15 osób, w tym dziewięcioro cywili, zginęło na wschodzie Afganistanu w ataku sił NATO – podały władze w Kabulu. Z kolei Sojusz informuje, że zginęło 10 bojowników i nie ma ofiar wśród cywilów.

Do ataku doszło w okręgu Watapur w prowincji Kunar graniczącej z Pakistanem. Obszar ten jest uważany za bastion islamskich bojowników, gdzie zagraniczni rebelianci, niektórzy prawdopodobnie powiązani z Al-Kaidą, współpracują z afgańskimi talibami.

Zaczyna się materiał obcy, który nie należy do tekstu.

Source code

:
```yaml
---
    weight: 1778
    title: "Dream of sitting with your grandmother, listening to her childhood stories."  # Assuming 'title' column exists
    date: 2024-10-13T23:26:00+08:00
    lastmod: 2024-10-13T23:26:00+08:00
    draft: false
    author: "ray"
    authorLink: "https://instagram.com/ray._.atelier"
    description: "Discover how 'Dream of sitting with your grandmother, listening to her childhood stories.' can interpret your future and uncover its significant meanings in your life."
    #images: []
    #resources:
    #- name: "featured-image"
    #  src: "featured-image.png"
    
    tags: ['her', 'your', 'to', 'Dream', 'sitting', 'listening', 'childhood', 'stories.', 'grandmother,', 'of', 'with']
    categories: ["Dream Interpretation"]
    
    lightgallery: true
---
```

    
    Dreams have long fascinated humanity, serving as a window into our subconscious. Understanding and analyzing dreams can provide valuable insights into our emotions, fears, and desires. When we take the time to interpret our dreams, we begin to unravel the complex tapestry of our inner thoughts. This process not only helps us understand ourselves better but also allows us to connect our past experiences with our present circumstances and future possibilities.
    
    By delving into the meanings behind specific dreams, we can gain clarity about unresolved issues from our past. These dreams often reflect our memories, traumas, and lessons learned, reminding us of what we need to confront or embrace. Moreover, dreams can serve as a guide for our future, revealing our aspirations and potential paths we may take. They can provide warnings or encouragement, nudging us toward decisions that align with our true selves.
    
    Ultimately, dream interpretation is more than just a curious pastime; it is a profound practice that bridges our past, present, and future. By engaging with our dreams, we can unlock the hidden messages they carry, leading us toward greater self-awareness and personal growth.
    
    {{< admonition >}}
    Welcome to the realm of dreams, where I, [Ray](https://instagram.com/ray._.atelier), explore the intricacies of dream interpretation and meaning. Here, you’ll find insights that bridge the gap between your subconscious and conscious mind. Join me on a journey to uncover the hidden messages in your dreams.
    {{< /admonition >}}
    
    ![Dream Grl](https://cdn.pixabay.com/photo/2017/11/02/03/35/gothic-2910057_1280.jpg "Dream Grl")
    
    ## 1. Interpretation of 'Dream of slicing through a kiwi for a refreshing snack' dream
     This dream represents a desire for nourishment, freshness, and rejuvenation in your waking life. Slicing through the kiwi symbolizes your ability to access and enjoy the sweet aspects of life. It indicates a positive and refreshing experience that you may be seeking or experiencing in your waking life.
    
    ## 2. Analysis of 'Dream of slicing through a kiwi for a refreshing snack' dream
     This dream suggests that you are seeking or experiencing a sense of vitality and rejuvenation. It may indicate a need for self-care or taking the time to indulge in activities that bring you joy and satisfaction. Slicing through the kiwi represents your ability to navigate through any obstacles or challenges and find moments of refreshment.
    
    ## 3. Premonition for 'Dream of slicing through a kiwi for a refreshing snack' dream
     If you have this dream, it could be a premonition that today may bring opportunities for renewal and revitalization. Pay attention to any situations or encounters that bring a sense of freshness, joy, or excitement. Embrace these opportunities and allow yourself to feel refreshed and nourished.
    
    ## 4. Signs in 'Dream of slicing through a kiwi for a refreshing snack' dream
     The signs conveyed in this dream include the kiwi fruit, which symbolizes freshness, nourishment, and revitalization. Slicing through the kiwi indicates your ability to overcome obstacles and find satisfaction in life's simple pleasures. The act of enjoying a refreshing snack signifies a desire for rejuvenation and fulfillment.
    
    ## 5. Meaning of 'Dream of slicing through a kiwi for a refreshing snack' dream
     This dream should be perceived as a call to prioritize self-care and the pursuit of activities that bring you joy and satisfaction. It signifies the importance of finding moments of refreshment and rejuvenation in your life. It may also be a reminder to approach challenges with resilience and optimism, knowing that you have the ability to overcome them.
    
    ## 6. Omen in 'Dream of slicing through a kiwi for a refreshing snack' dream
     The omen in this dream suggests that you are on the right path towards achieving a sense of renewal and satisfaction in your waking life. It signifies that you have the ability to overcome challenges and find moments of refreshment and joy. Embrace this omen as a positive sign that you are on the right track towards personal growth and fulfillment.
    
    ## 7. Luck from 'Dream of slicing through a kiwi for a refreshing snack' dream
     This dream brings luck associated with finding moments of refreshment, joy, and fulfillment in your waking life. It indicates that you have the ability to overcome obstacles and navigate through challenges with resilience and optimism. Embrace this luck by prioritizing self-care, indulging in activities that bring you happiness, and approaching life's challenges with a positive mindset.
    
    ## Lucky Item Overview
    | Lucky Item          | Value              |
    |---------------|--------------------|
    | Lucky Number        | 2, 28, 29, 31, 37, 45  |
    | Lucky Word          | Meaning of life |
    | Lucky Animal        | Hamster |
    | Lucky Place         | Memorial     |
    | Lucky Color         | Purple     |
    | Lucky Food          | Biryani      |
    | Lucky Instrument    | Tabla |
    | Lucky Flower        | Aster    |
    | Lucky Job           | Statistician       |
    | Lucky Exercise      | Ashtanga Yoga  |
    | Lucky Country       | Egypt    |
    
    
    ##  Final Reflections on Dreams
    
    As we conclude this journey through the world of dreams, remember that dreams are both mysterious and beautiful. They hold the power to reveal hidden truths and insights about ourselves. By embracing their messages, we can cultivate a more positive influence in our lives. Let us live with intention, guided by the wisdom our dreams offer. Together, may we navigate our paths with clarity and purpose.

Szef miejscowej policji Abdul Habib Said Chaili powiedział, że atak z powietrza trafił w półciężarówkę wiozącą kobiety i dzieci po tym, jak do pojazdu w sobotę wieczorem wsiedli trzej afgańscy i trzej arabscy bojownicy. Podał, że wśród 15 ofiar śmiertelnych są cztery kobiety, czworo dzieci i kierowca samochodu.

Rzeczniczka NATO AnnMarie Annicelli stwierdziła, że Sojusz przeprowadził "precyzyjny atak", w którym zginęło 10 przedstawicieli "wrogich sił". Zaznaczyła, że do Sojuszu nie dotarły doniesienia o ofiarach śmiertelnych wśród cywilów.